Durante dois anos, Bunsell encarou árduas rotinas de restrições alimentares e exercícios físicos para adquirir um corpo musculoso. Segundo ela, não há um motivo único para uma mulher se tornar fisiculturista. "Às vezes, elas só querem se sentir bem".
Bunsell acrescenta, no entanto, que nenhuma das mulheres que encontrou afirmou ter adotado a prática para perder peso ou para ficar mais atraente aos olhos dos homens.
Rachela Colosi, especialista em striptease
Antes de começar seu doutorado, Rachela Colosi foi dançarina de striptease. "Nunca pensei que poderia virar uma acadêmica", afirma. "Achava que acabaria trabalhando na indústria do sexo. Mas me meti a fazer um mestrado porque não sabia o que mais poderia fazer. Depois comecei o meu doutorado", diz.
O resultado foi uma investigação etnográfica sobre a comunidade de dançarinas de striptease. Como ex-dançarina, Colosi pôde adentrar um mundo secreto e encontrou um universo de mulheres com suas próprias regras, linguagem, hierarquias e rituais. A pesquisadora espera que seu trabalho seja útil para o público e que sirva de informação relevante para a legislação dos clubes onde essas mulheres trabalham.
Jonathan Amory, especialista em vacas
"As vacas têm amigos?" "Fogem em massa quando são maltratadas?" Essas são algumas das questões a que Jonathan Amory busca responder no seu dia a dia. Amory é o principal pesquisador do Writtle College, no leste da Inglaterra, sobre o comportamento e bem-estar desse animal.

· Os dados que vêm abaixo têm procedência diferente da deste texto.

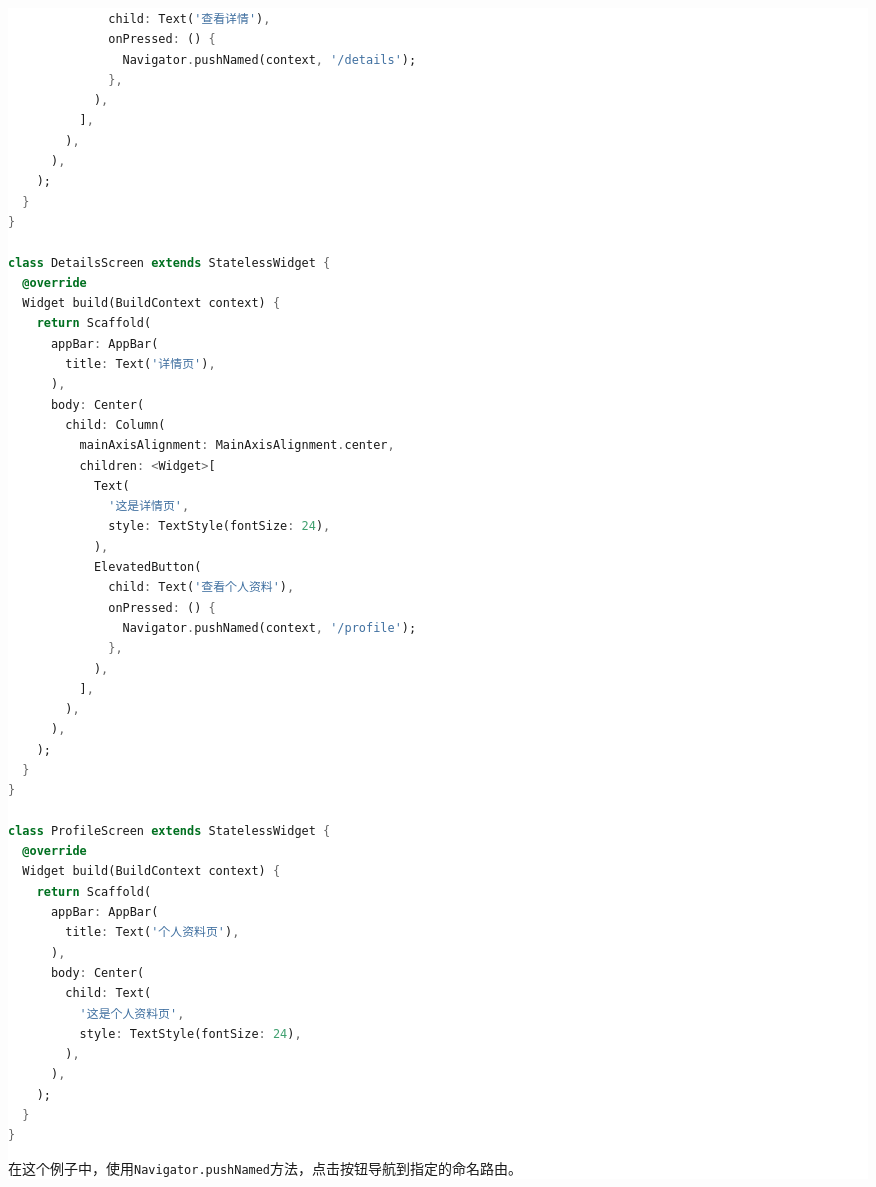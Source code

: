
 ```dart
              child: Text('查看详情'),
              onPressed: () {
                Navigator.pushNamed(context, '/details');
              },
            ),
          ],
        ),
      ),
    );
  }
}

class DetailsScreen extends StatelessWidget {
  @override
  Widget build(BuildContext context) {
    return Scaffold(
      appBar: AppBar(
        title: Text('详情页'),
      ),
      body: Center(
        child: Column(
          mainAxisAlignment: MainAxisAlignment.center,
          children: <Widget>[
            Text(
              '这是详情页',
              style: TextStyle(fontSize: 24),
            ),
            ElevatedButton(
              child: Text('查看个人资料'),
              onPressed: () {
                Navigator.pushNamed(context, '/profile');
              },
            ),
          ],
        ),
      ),
    );
  }
}

class ProfileScreen extends StatelessWidget {
  @override
  Widget build(BuildContext context) {
    return Scaffold(
      appBar: AppBar(
        title: Text('个人资料页'),
      ),
      body: Center(
        child: Text(
          '这是个人资料页',
          style: TextStyle(fontSize: 24),
        ),
      ),
    );
  }
}
```
在这个例子中，使用`Navigator.pushNamed`方法，点击按钮导航到指定的命名路由。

Para conduzir seu estudo, ele usa localizadores para analisar as vacas. "Graças a esse equipamento, podemos conhecer não apenas o que estão fazendo, mas também onde estão e, sobretudo, com quem estão", destaca.

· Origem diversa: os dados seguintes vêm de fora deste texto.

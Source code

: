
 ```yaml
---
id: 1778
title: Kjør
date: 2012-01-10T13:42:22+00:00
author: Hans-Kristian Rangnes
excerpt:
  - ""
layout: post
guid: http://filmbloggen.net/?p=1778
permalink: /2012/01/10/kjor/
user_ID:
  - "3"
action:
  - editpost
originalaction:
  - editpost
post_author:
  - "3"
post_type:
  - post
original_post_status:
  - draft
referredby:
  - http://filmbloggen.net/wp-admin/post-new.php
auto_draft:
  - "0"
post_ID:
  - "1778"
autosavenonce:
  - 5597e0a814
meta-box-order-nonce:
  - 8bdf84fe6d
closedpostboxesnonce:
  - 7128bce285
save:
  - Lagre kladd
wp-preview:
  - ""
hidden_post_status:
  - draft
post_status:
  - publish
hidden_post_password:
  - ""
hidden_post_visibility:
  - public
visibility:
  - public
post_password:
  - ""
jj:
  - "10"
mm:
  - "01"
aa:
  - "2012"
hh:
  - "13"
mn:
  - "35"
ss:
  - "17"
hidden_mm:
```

No ano que vem, Amory començará a coletar dados desses dispositivos. "De posse dessas informações, poderemos observar o entorno social das vacas e saber se elas têm amigas ou inimigas". Em um futuro próximo, os resultados da pesquisa poderiam ter um impacto econômico importante, como, por exemplo, detectar doenças precocemente, segundo explica Amory.
Sam George, especialista em vampiros
A professora Sam George, da Universidade de Hertfordshire, na área central da Inglaterra, não acredita em vampiros, mas em sua importância dentro da cultura popular. George conta que a decisão de estudá-los gerou resistência inicial de alguns acadêmicos. "Houve gente que zombou da minha ideia. Mas ainda assim considero muito importante que essas criaturas imaginárias tenham uma plataforma pela qual se estude suas diversas formas culturais".
Muito antes de o autor irlandês Bram Stoker escrever Drácula, em 1890, o povo já demonstrava fascinação com os contos folclóricos de mortos-vivos nas comunidades camponesas de toda a Europa, conta a pesquisadora. "Com o fenômeno da série Crepúsculo, muitos jovens pensam que os vampiros são um fenômeno atual, mas essa visão está errada", afirma.
Na Universidade de Hertfordshire, George é responsável por uma linha de pesquisa intitulada "Lendo o Vampiro". Ela também lidera um projeto interdisciplinar chamado "Tumbas abertas, mentes abertas: os vampiros e a cultura modernos dos mortos".
Questionada sobre a importância de estudar vampiros, a acadêmica admite que essa é uma pergunta que costuma ouvir frequentemente. A resposta está na longevidade e na popularidade deste assunto. "Isso dá aos vampiros grande relevância como tema", argumenta ela.